Se usará fondo para enfermedades graves en programas de la Ssa

La Jornada

Con la reforma a la Ley General de Salud para desaparecer el Seguro Popular, también se hará oficial que los 40 mil millones de pesos adicionales para el sector, comprometidos por el presidente Andrés Manuel López Obrador, se tomarán del Fondo de Protección contra Gastos Catastróficos, porque de nada sirve tener ese recurso para enfermedades graves, de alto costo si no hay hospitales ni médicos especialistas para atenderlas, afirmó el subsecretario de Salud, Hugo López-Gatell.

En entrevista, comentó que son alrededor de 95 mil millones de pesos que están en el fideicomiso del fondo, de los cuales cada año se dispone de 10 por ciento –cerca de 10 mil millones de pesos– para pagar los costos de intervenciones del tratamiento de padecimientos complejos.

La nueva estrategia prevé subsanar el déficit de personal, que se estima en 200 mil plazas de médicos especialistas, así como mejorar la infraestructura y adquirir equipos de diagnóstico.

Aseguró que disponer del citado fondo no tendrá ningún perjuicio para los pacientes, como han señalado los críticos de la reforma legal que aprobaron los diputados y está en el Senado para su revisión.

Entre otros cambios en la Secretaría de Salud, está la próxima conclusión del reglamento interno y el funcionario destacó que se mantiene inalterada la estructura del Centro Nacional para la Prevención del VIH/sida (Censida).

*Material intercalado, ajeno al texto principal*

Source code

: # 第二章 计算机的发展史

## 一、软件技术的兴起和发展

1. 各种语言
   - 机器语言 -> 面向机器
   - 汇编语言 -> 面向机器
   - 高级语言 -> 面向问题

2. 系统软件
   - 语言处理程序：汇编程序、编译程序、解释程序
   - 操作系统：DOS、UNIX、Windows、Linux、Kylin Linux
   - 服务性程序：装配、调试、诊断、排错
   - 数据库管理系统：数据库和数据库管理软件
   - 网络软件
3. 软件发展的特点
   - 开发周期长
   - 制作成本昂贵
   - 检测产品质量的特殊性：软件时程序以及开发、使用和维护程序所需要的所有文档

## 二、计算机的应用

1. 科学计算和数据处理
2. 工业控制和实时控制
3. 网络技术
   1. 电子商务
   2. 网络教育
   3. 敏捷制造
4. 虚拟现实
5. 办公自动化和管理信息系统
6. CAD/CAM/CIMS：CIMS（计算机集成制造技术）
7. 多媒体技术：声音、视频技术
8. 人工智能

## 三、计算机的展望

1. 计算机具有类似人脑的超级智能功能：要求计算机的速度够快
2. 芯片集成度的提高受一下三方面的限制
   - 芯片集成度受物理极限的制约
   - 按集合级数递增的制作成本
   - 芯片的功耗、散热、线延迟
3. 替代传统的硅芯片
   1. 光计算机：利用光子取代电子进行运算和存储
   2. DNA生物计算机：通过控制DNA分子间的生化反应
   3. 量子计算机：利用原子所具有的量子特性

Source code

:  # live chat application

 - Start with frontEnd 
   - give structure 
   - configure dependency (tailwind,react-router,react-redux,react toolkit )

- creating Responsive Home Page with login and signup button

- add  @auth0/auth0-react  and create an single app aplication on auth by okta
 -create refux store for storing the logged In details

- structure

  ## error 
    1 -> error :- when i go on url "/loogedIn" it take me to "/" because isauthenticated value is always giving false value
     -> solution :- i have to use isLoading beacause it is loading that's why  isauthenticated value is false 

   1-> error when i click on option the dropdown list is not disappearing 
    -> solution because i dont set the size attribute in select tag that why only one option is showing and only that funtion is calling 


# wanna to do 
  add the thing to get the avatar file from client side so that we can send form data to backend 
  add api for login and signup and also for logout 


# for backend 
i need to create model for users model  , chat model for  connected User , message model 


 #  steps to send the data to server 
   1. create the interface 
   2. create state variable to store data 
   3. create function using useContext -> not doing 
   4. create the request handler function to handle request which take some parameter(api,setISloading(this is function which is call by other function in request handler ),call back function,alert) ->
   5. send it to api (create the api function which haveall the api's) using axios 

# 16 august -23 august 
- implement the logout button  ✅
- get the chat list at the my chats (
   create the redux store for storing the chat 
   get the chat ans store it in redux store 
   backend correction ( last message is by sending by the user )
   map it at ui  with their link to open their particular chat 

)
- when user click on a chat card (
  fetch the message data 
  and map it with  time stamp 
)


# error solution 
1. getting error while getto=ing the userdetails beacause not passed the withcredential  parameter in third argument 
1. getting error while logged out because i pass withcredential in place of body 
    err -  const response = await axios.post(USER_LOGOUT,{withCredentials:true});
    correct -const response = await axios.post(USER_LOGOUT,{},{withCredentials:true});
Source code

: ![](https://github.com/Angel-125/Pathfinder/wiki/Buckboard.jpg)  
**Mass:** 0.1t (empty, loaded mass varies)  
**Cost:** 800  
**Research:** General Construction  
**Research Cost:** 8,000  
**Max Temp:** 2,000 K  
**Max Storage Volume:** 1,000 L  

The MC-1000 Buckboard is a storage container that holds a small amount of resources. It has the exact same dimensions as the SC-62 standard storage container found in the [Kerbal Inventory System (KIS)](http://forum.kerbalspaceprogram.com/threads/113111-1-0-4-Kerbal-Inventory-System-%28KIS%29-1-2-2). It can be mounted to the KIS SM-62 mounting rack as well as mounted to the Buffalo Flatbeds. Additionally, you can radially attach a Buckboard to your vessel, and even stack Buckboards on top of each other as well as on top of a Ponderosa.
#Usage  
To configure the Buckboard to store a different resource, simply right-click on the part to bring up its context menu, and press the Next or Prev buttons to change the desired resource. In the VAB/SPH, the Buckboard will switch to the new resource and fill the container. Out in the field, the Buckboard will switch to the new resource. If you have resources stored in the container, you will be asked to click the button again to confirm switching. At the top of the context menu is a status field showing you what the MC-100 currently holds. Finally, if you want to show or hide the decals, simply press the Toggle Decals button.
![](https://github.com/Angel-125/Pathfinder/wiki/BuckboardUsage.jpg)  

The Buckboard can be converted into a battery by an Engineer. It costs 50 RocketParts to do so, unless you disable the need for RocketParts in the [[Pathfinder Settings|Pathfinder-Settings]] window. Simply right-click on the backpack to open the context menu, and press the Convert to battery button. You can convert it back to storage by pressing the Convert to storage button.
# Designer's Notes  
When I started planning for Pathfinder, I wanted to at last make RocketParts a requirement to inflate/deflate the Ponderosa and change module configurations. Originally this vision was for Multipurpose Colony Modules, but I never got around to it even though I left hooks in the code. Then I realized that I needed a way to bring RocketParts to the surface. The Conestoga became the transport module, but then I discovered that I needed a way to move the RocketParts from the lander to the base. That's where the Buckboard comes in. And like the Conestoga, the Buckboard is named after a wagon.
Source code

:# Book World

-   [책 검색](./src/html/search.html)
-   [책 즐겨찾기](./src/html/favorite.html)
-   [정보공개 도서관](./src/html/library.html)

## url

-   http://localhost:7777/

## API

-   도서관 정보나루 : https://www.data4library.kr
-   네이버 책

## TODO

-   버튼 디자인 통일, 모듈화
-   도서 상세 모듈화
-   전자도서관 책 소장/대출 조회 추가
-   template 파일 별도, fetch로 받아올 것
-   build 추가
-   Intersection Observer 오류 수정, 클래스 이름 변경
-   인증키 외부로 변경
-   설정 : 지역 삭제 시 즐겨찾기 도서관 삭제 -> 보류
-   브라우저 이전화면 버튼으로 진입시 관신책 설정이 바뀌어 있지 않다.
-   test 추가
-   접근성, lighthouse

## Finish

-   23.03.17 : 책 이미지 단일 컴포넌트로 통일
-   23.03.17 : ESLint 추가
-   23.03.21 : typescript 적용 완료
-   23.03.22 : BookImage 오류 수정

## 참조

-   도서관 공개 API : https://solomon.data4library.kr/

El funcionario comentó que hubo una intención de fusionarlo con el nuevo Centro de Enfermedades Infecciosas; sin embargo, se consideró que la epidemia de VIH/sida está ligada con la dinámica social y México aún enfrenta rezagos en el respeto a los derechos humanos, la diversidad sexual y de género.

En lo que corresponde a los programas que están a cargo de la Subsecretaría de Prevención y Promoción de la Salud, pasarán de los 33 actuales a unos 20, con la finalidad de optimizar las acciones y, sobre todo, dijo López Gatell, terminar con simulaciones de programas que cuentan con presupuesto, pero no dan resultados.

Mencionó el caso de la Estrategia Nacional para la Prevención y Control del Sobrepeso, Obesidad y Diabetes, que tiene un fundamento científico certero, pero se redujo a una campaña de comunicación (Chécate, mídete, muévete) sin evaluación sobre su impacto en la salud. En esta administración continuará con otro enfoque en su aplicación.

La semana pasada se realizó el primer Encuentro de Salud Pública, durante el cual el subsecretario planteó la reorganización que tendrá el área a su cargo: de los cuatro centros, dos secretariados técnicos y dos direcciones que ha tenido, la nueva Subsecretaría de Salud Pública tendrá bajo su responsabilidad ocho centros nacionales, una dirección y un consejo nacional.